Tuesday, November 27, 2007

Life Links 11/27/07

Clark Forsythe and Denise Burke on state human life amendments aren't the best way to challenge Roe v. Wade and other potential problems with state HLAs.
In the abstract, a state HLA is very appealing. Protecting human life is a fundamental principle and protecting it in the federal or a state constitution seems like an essential goal. If a constitution protects essential rights, the right to life should be part of that. But human lives are protected not by abstractions but by effective laws.


Rich Lowry on the recent stem cell news:
Their muted reaction to the latest development suggests that for some of them what was so exciting about stem-cell research wasn't the far-off potential therapeutic applications, but the chance to portray pro-lifers as standing in the way of life-enhancing scientific discoveries.

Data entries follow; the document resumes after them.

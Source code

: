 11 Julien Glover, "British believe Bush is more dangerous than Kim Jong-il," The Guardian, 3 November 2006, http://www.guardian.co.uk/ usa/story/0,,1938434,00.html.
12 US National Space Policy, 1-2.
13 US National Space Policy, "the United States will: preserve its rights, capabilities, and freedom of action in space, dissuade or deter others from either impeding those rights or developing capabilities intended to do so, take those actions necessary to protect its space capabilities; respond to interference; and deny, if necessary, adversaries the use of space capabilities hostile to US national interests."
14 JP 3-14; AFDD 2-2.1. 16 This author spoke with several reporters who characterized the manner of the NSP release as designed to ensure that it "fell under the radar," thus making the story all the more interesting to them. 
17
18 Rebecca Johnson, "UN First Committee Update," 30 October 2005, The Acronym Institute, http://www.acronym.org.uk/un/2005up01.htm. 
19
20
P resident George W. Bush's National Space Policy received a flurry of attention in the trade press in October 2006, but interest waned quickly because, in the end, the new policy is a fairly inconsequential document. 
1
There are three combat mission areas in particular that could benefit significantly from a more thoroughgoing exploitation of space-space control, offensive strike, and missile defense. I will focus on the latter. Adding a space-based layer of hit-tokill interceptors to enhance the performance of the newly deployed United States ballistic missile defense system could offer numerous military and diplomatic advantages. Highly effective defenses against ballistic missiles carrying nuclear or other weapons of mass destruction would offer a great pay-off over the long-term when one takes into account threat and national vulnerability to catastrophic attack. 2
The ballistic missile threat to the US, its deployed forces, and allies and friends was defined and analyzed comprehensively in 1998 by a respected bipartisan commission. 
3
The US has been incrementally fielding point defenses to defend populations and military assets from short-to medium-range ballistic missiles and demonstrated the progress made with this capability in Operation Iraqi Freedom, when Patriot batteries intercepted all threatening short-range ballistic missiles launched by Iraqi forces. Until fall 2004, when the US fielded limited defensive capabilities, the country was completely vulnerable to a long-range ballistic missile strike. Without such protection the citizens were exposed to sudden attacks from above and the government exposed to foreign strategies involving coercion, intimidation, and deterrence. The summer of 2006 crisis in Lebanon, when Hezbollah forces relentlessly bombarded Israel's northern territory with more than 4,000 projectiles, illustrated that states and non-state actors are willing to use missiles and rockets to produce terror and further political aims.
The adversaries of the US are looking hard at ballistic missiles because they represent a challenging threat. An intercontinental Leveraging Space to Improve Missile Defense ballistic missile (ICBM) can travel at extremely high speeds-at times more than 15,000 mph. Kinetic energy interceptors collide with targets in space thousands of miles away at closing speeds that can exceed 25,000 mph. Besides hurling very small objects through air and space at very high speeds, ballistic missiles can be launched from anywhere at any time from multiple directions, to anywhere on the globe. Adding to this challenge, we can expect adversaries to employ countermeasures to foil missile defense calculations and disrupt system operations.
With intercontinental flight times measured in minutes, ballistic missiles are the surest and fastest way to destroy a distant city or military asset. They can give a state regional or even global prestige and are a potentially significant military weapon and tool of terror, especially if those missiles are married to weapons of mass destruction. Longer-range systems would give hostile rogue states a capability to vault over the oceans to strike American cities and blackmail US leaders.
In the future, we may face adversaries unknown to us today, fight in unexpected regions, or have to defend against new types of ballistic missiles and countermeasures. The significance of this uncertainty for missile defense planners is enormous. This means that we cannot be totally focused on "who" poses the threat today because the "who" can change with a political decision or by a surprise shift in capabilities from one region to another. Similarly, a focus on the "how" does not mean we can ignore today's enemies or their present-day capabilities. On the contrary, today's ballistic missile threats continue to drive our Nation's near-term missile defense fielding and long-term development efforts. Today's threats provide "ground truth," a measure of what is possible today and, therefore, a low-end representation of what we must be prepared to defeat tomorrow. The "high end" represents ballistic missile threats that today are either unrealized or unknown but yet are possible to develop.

For some reason Mike King of the Atlanta Journal-Constitution thinks the discovery of scientists being able to get pluripotent stem cells by reprogramming adult cells should lead the federal government to expand the funding of embryonic stem cell research not just to lines created after August of 2001 but to funding of the process of destroying human embryos for their stem cells.


The New York Times has an interesting article on what happens now in stem cell research. I can't recall the Times being so forthright before about the numerous practical problems with using pluripotent stem cells to create cells which might be useful in therapy.